What you have to do: If a line of the material contains "darauf", copy it.

»»

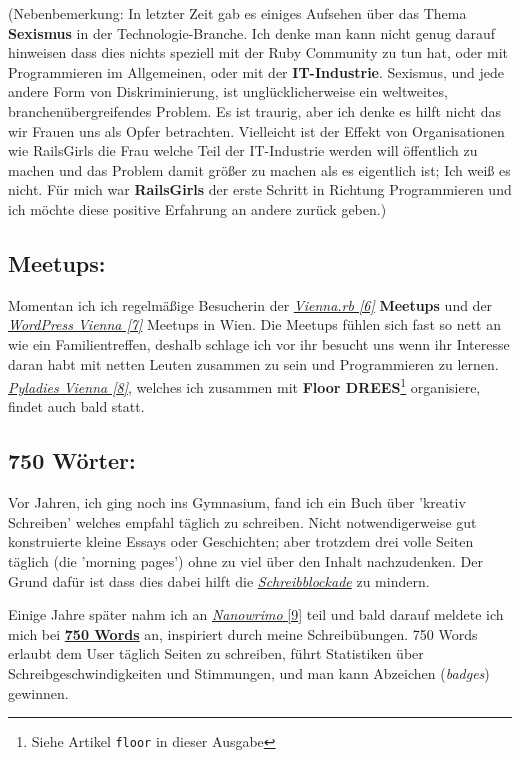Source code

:(Nebenbemerkung: In letzter Zeit gab es einiges Aufsehen über das Thema \textbf{Sexismus} in der Technologie-Branche. Ich denke man kann nicht genug darauf hinweisen dass dies nichts speziell mit der Ruby Community zu tun hat, oder mit Programmieren im Allgemeinen, oder mit der \textbf{IT-Industrie}. Sexismus, und jede andere Form von Diskriminierung, ist unglücklicherweise ein weltweites, branchenübergreifendes Problem. Es ist traurig, aber ich denke es hilft nicht das wir Frauen uns als Opfer betrachten. Vielleicht ist der Effekt von Organisationen wie RailsGirls die Frau welche Teil der IT-Industrie werden will öffentlich zu machen und das Problem damit größer zu machen als es eigentlich ist; Ich weiß es nicht. Für mich war \textbf{RailsGirls} der erste Schritt in Richtung Programmieren und ich möchte diese positive Erfahrung an andere zurück geben.)

\subsection*{Meetups:}

Momentan ich ich regelmäßige Besucherin der \href{http://vienna.rb}{\textit{Vienna.rb [6]}} \textbf{Meetups} und der \href{http://wpvienna.com/}{\textit{WordPress Vienna [7]}} Meetups in Wien. Die Meetups fühlen sich fast so nett an wie ein Familientreffen, deshalb schlage ich vor ihr besucht uns wenn ihr Interesse daran habt mit netten Leuten zusammen zu sein und Programmieren zu lernen. \href{http://meetup.com/pyladies-vienna}{\textit{Pyladies Vienna [8]}}, welches ich zusammen mit \textbf{Floor DREES}\footnote{Siehe Artikel \texttt{floor} in dieser Ausgabe} organisiere, findet auch bald statt. 

\subsection*{750 Wörter:}

Vor Jahren, ich ging noch ins Gymnasium, fand ich ein Buch über 'kreativ Schreiben' welches empfahl täglich zu schreiben. Nicht notwendigerweise gut konstruierte kleine Essays oder Geschichten; aber trotzdem drei volle Seiten täglich (die 'morning pages') ohne zu viel über den Inhalt nachzudenken. Der Grund dafür ist dass dies dabei hilft die \href{https://de.wikipedia.org/wiki/Schreibblockade}{\textit{Schreibblockade}} zu mindern. 

Einige Jahre später nahm ich an \href{http://nanowrimo.org/}{\textit{Nanowrimo} [9]} teil und bald darauf meldete ich mich bei \href{https://750words.com/}{\textbf{750 Words}} an, inspiriert durch meine Schreibübungen. 750 Words erlaubt dem User täglich Seiten zu schreiben, führt Statistiken über Schreibgeschwindigkeiten und Stimmungen, und man kann Abzeichen (\textit{badges}) gewinnen. 

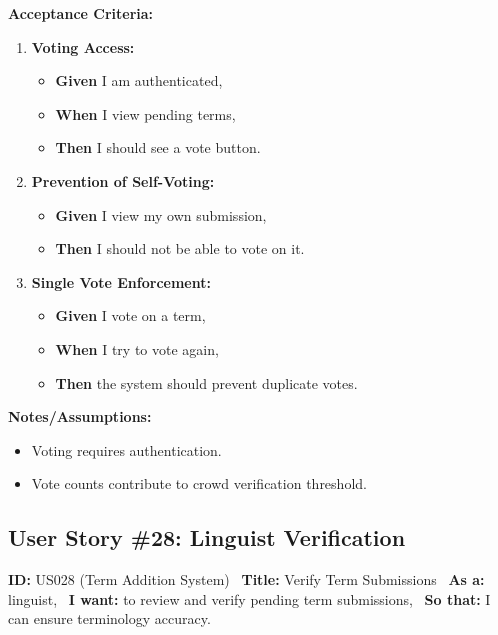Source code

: \documentclass[12pt]{article}
\begin{document}
\vspace{1em}
\textbf{Acceptance Criteria:}
\begin{enumerate}
\item \textbf{Voting Access:}
\begin{itemize}
\item \textbf{Given} I am authenticated,
\item \textbf{When} I view pending terms,
\item \textbf{Then} I should see a vote button.
\end{itemize}

\item \textbf{Prevention of Self-Voting:}
\begin{itemize}
    \item \textbf{Given} I view my own submission,
    \item \textbf{Then} I should not be able to vote on it.
\end{itemize}

\item \textbf{Single Vote Enforcement:}
\begin{itemize}
    \item \textbf{Given} I vote on a term,
    \item \textbf{When} I try to vote again,
    \item \textbf{Then} the system should prevent duplicate votes.
\end{itemize}
\end{enumerate}

\vspace{1em}
\textbf{Notes/Assumptions:}
\begin{itemize}
\item Voting requires authentication.
\item Vote counts contribute to crowd verification threshold.
\end{itemize}

\subsection{User Story \#28: Linguist Verification}
\textbf{ID:} US028 (Term Addition System) \
\textbf{Title:} Verify Term Submissions \
\textbf{As a:} linguist, \
\textbf{I want:} to review and verify pending term submissions, \
\textbf{So that:} I can ensure terminology accuracy.
\end{document}
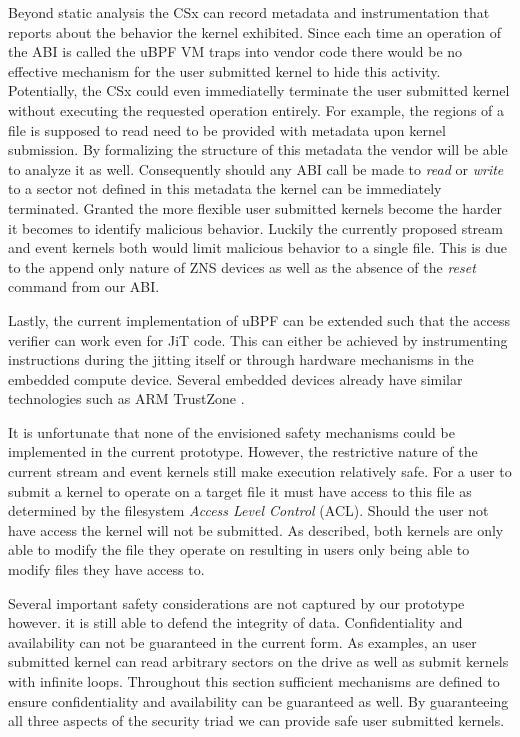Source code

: Beyond static analysis the CSx can record metadata and instrumentation that
reports about the behavior the kernel exhibited. Since each time an operation of
the ABI is called the uBPF VM traps into vendor code there would be no effective
mechanism for the user submitted kernel to hide this activity. Potentially, the
CSx could even immediatelly terminate the user submitted kernel without
executing the requested operation entirely. For example, the regions of a file
is supposed to read need to be provided with metadata upon kernel submission.
By formalizing the structure of this metadata the vendor will be able to analyze
it as well. Consequently should any ABI call be made to \textit{read} or
\textit{write} to a sector not defined in this metadata the kernel can be
immediately terminated. Granted the more flexible user submitted kernels become
the harder it becomes to identify malicious behavior. Luckily the currently
proposed stream and event kernels both would limit malicious behavior to a
single file. This is due to the append only nature of ZNS devices as well as the
absence of the \textit{reset} command from our ABI.

Lastly, the current implementation of uBPF can be extended such that the access
verifier can work even for JiT code. This can either be achieved by
instrumenting instructions during the jitting itself or through hardware
mechanisms in the embedded compute device. Several embedded devices already have
similar technologies such as ARM TrustZone \cite{Pinto2019DemystifyingAT}.

It is unfortunate that none of the envisioned safety mechanisms could be
implemented in the current prototype. However, the restrictive nature of the
current stream and event kernels still make execution relatively safe. For a
user to submit a kernel to operate on a target file it must have access to this
file as determined by the filesystem \textit{Access Level Control} (ACL).
Should the user not have access the kernel will not be submitted. As described,
both kernels are only able to modify the file they operate on resulting in users
only being able to modify files they have access to.

Several important safety considerations are not captured by our prototype
however. it is still able to defend the integrity of data. Confidentiality and
availability can not be guaranteed in the current form. As examples, an user
submitted kernel can read arbitrary sectors on the drive as well as submit
kernels with infinite loops. Throughout this section sufficient mechanisms are
defined to ensure confidentiality and availability can be guaranteed as well.
By guaranteeing all three aspects of the security triad we can provide safe
user submitted kernels.

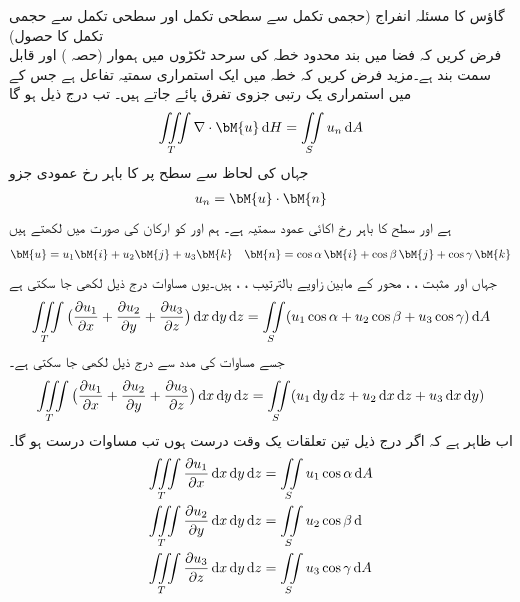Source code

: \quad گاؤس کا مسئلہ انفراج (حجمی تکمل سے سطحی تکمل اور سطحی تکمل سے حجمی تکمل کا حصول)\\
فرض کریں کہ فضا میں بند محدود خطہ  کی سرحد  ٹکڑوں میں ہموار (حصہ ) اور قابل سمت بند ہے۔مزید فرض کریں کہ خطہ  میں  ایک استمراری سمتیہ  تفاعل ہے جس کے  میں استمراری یک رتبی جزوی تفرق پائے جاتے ہیں۔ تب درج ذیل ہو گا
\begin{align}\label{مساوات_خطی_تکمل_مسئلہ_گاوس_الف}
\iiint\limits_T \nabla \cdot \bM{u}\dif H=\iint\limits_S u_n\dif A
\end{align}
جہاں  کی لحاظ سے سطح  پر  کا باہر رخ عمودی جزو
\begin{align}\label{مساوات_خطی_تکمل_مسئلہ_گاوس_ب}
u_n=\bM{u}\cdot \bM{n}
\end{align}
ہے اور  سطح  کا باہر رخ  اکائی عمود سمتیہ ہے۔
ہم  اور  کو ارکان کی صورت میں لکھتے ہیں
\begin{align*}
\bM{u}=u_1\bM{i}+u_2\bM{j}+u_3\bM{k} \quad \bM{n}=\cos \alpha \,\bM{i}+\cos \beta \,\bM{j}+\cos \gamma\,\bM{k} 
\end{align*}
جہاں  اور مثبت ، ، محور  کے مابین زاویے بالترتیب ، ،  ہیں۔یوں مساوات  درج ذیل لکھی جا سکتی ہے
\begin{align}\label{مساوات_خطی_تکمل_مسئلہ_گاوس_پ}
\iiint\limits_T \big(\frac{\partial u_1}{\partial x}+\frac{\partial u_2}{\partial y}+\frac{\partial u_3}{\partial z}\big)\dif x\dif y\dif z=\iint\limits_S (u_1\cos \alpha+u_2\cos \beta+u_3\cos \gamma)\dif A
\end{align}
جسے مساوات  کی مدد سے درج ذیل لکھی جا سکتی ہے۔
\begin{align}\label{مساوات_خطی_تکمل_مسئلہ_گاوس_ت}
\iiint\limits_T \big(\frac{\partial u_1}{\partial x}+\frac{\partial u_2}{\partial y}+\frac{\partial u_3}{\partial z}\big)\dif x\dif y\dif z=\iint\limits_S (u_1\dif y\dif z+u_2\dif x\dif z +u_3\dif x\dif y)
\end{align}
اب ظاہر ہے کہ اگر درج ذیل تین تعلقات یک وقت درست ہوں تب مساوات  درست ہو گا۔
\begin{align}
\iiint\limits_T \frac{\partial u_1}{\partial x}\dif x\dif y\dif z&=\iint\limits_S u_1\cos \alpha \dif A \label{مساوات_خطی_تکمل_مسئلہ_گاوس_ٹ}\\
\iiint\limits_T \frac{\partial u_2}{\partial y}\dif x\dif y\dif z&=\iint\limits_S u_2\cos \beta \dif \label{مساوات_خطی_تکمل_مسئلہ_گاوس_ث}\\
\iiint\limits_T \frac{\partial u_3}{\partial z}\dif x\dif y\dif z&=\iint\limits_S u_3\cos \gamma \dif A\label{مساوات_خطی_تکمل_مسئلہ_گاوس_ج}
\end{align}

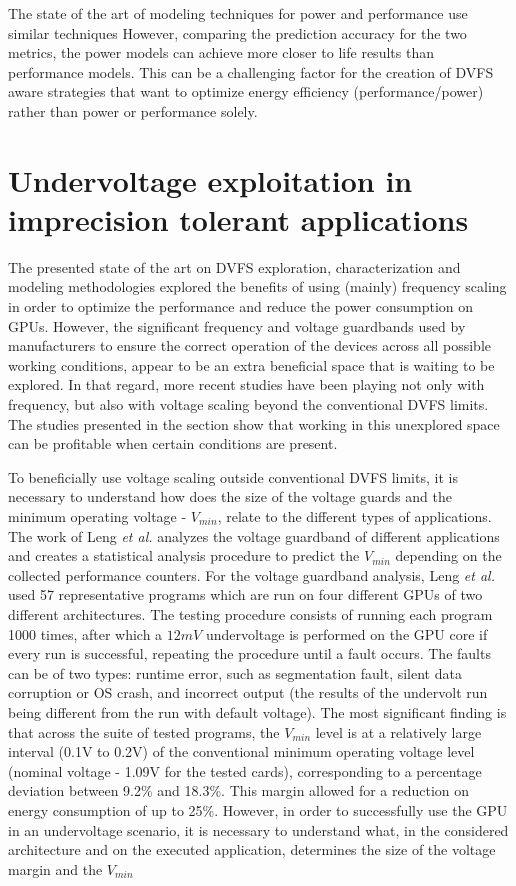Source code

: \bigskip
The state of the art of modeling techniques for power and performance use similar techniques However, comparing the prediction accuracy for the two metrics, the power models can achieve more closer to life results than performance models. This can be a challenging factor for the creation of DVFS aware strategies that want to optimize energy efficiency (performance/power) rather than power or performance solely.

\section{Undervoltage exploitation in imprecision tolerant applications}

The presented state of the art on DVFS exploration, characterization and modeling methodologies explored the benefits of using (mainly) frequency scaling in order to optimize the performance and reduce the power consumption on GPUs. However, the significant frequency and voltage guardbands used by manufacturers to ensure the correct operation of the devices across all possible working conditions, appear to be an extra beneficial space that is waiting to be explored.  In that regard, more recent studies have been playing not only with frequency, but also with voltage scaling beyond the conventional DVFS limits. The studies presented in the section show that working in this unexplored space can be profitable when certain conditions are present.

To beneficially use voltage scaling outside conventional DVFS limits, it is necessary to understand how does the size of the voltage guards and the minimum operating voltage - $V_{min}$, relate to the different types of applications. The work of Leng \textit{et al.} \cite{leng_safe_2015} analyzes the voltage guardband of different applications and creates a statistical analysis procedure to predict the $V_{min}$ depending on the collected performance counters. For the voltage guardband analysis, Leng \textit{et al.} used 57 representative programs which are run on four different GPUs of two different architectures. The testing procedure consists of running each program 1000 times, after which a $12mV$ undervoltage is performed on the GPU core if every run is successful, repeating the procedure until a fault occurs. The faults can be of two types: runtime error, such as segmentation fault, silent data corruption or OS crash, and incorrect output (the results of the undervolt run being different from the run with default voltage).  The most significant finding is that across the suite of tested programs, the $V_{min}$ level is at a relatively large interval (0.1V to 0.2V) of the conventional minimum operating voltage level (nominal voltage - 1.09V for the tested cards), corresponding to a percentage deviation between 9.2\% and 18.3\%. This margin allowed for a reduction on energy consumption of up to 25\%. However, in order to successfully use the GPU in an undervoltage scenario, it is necessary to understand what, in the considered architecture and on the executed application, determines the size of the voltage margin and the $V_{min}$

««

Expected output:
:(Nebenbemerkung: In letzter Zeit gab es einiges Aufsehen über das Thema \textbf{Sexismus} in der Technologie-Branche. Ich denke man kann nicht genug darauf hinweisen dass dies nichts speziell mit der Ruby Community zu tun hat, oder mit Programmieren im Allgemeinen, oder mit der \textbf{IT-Industrie}. Sexismus, und jede andere Form von Diskriminierung, ist unglücklicherweise ein weltweites, branchenübergreifendes Problem. Es ist traurig, aber ich denke es hilft nicht das wir Frauen uns als Opfer betrachten. Vielleicht ist der Effekt von Organisationen wie RailsGirls die Frau welche Teil der IT-Industrie werden will öffentlich zu machen und das Problem damit größer zu machen als es eigentlich ist; Ich weiß es nicht. Für mich war \textbf{RailsGirls} der erste Schritt in Richtung Programmieren und ich möchte diese positive Erfahrung an andere zurück geben.)
Einige Jahre später nahm ich an \href{http://nanowrimo.org/}{\textit{Nanowrimo} [9]} teil und bald darauf meldete ich mich bei \href{https://750words.com/}{\textbf{750 Words}} an, inspiriert durch meine Schreibübungen. 750 Words erlaubt dem User täglich Seiten zu schreiben, führt Statistiken über Schreibgeschwindigkeiten und Stimmungen, und man kann Abzeichen (\textit{badges}) gewinnen. 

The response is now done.